It’s the oldest and most cliched of metaphors, but when it comes to global warming, it’s the only one that really works: We’re in a desperate race. Politics is chasing reality, and the gap between them isn’t closing nearly fast enough.

Consider the news from the real world, the one where change is measured with satellites and thermometers, not focus groups: Arctic ice is melting on an unbelievable scale — an area the size of Britain disappeared each week in late summer as the record for minimum ice cover, set in 2005, was shattered by more than 400,000 square miles, meaning about a 27 percent loss. Forget the Petraeus report — what historians will note about September 2007 is that the Northwest Passage was free of ice for the first time since humans started keeping track.
Shaken scientists see every prediction about the future surpassed by events. As Martin Parry, co-chair of the Intergovernmental Panel on Climate Change, told reporters this month, “We are all used to talking about these impacts coming in the lifetimes of our children and grandchildren. Now we know that it’s us.”

The panel’s chair, Rajendra Pachauri, offered the planet an absolute deadline: We need to be producing less carbon dioxide — which is to say burning less coal, gas and oil — by 2015 at the latest, and after that we would need “very sharp reductions” or else there is no hope of avoiding an eventual temperature increase of 2 degrees Celsius and the accompanying prospect of catastrophe.

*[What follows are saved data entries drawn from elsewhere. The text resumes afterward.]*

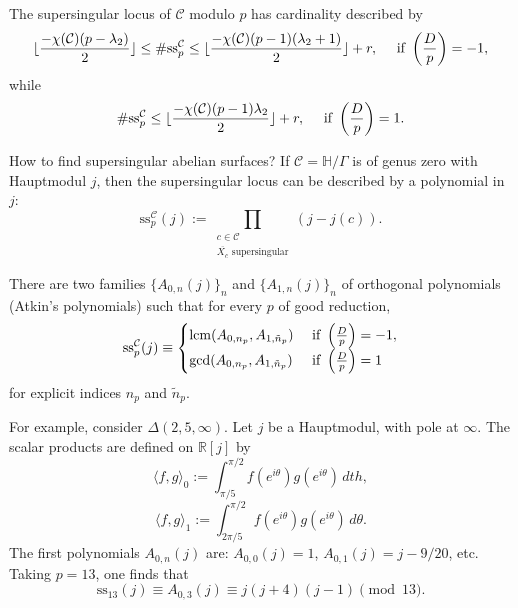 \documentclass[reqno]{amsart} 
\begin{document}
\begin{theorem}[B--Li, 2024]
  The supersingular locus of $\mathcal{C}$ modulo $p$ has cardinality described by
  \begin{align*}
    \lfloor \frac{- \chi(\mathcal{C})(p - \lambda_2)}{2} \rfloor \leq
    \#\mathrm{ss}_p^{\mathcal{C}}
    \leq \lfloor
    \frac{- \chi(\mathcal{C})(p - 1)(\lambda_2 + 1)}{2}\rfloor + r, \quad \text{ if } \left( \frac{D}{p} \right) = -1,
  \end{align*}
  while
  \begin{equation*}
    \# \mathrm{ss}_p^{\mathcal{C}}
    \leq \lfloor \frac{- \chi(\mathcal{C})(p - 1) \lambda_2}{2} \rfloor + r,
    \quad \text{ if } \left( \frac{D}{p} \right) = 1.
  \end{equation*}
\end{theorem}

How to find supersingular abelian surfaces?  If $\mathcal{C} = \mathbb{H} / \Gamma$  is of genus zero with Hauptmodul $j$, then the supersingular locus can be described by a polynomial in $j$:
\begin{equation*}
  \mathrm{ss}_p^{\mathcal{C}}(j) :=
  \prod_{
    \substack{
      c \in \mathcal{C}  \\
      \overline{X_c} \text{ supersingular}
    }
  }
  \left( j - j(c) \right).
\end{equation*}

\begin{theorem}[B.--Li, 2024]
  There are two families $\{A_{0, n}(j)\}_n$ and $\{A_{1, n}(j)\}_n$ of orthogonal polynomials (Atkin's polynomials) such that for every $p$ of good reduction,
  \begin{equation*}
    \mathrm{ss}_p^{\mathcal{C}}(j) \equiv
    \begin{cases}
      \operatorname{lcm}(A_{0, n_p}, A_{1, \tilde{n}_p})      & \text{ if } \left( \frac{D}{p} \right) = -1, \\
      \gcd(A_{0, n_p}, A_{1, \tilde{n}_p})                                                & \text{ if } \left( \frac{D}{p} \right) = 1
    \end{cases}
  \end{equation*}
  for explicit indices $n_p$ and $\tilde{n}_p$.
\end{theorem}

For example, consider $\Delta(2, 5, \infty)$.  Let $j$ be a Hauptmodul, with pole at $\infty$.  The scalar products are defined on $\mathbb{R}[j]$ by
\begin{equation*}
  \langle f, g \rangle_0 :=
  \int_{\pi / 5}^{\pi / 2}
  f(e^{i \theta})
  g(e^{i \theta}) \, d th,
\end{equation*}
\begin{equation*}
  \langle f, g \rangle_1 := \int_{2 \pi / 5}^{\pi / 2}
  f(e^{i \theta}) g(e^{i \theta}) \, d \theta.
\end{equation*}
The first polynomials $A_{0, n}(j)$ are: $A_{0, 0}(j) = 1$, $A_{0, 1}(j) = j - 9/20$, etc.  Taking $p = 13$, one finds that
\begin{equation*}
  \mathrm{ss}_{13}(j) \equiv A_{0, 3}(j) \equiv j(j + 4)(j - 1) \pmod{13}.
\end{equation*}
\end{document}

Such news has finally begun to penetrate the bubble of denial that has surrounded Washington for two decades. President Bush, after ignoring the issue for six years, has convened a conference of the major carbon-emitting nations to begin considering . . . something. Bush said in a speech yesterday that “we acknowledge there is a problem,” but few expect the process to amount to much; cynics see it as a way to derail ongoing U.N.-sponsored talks for a firm agreement on reducing emissions.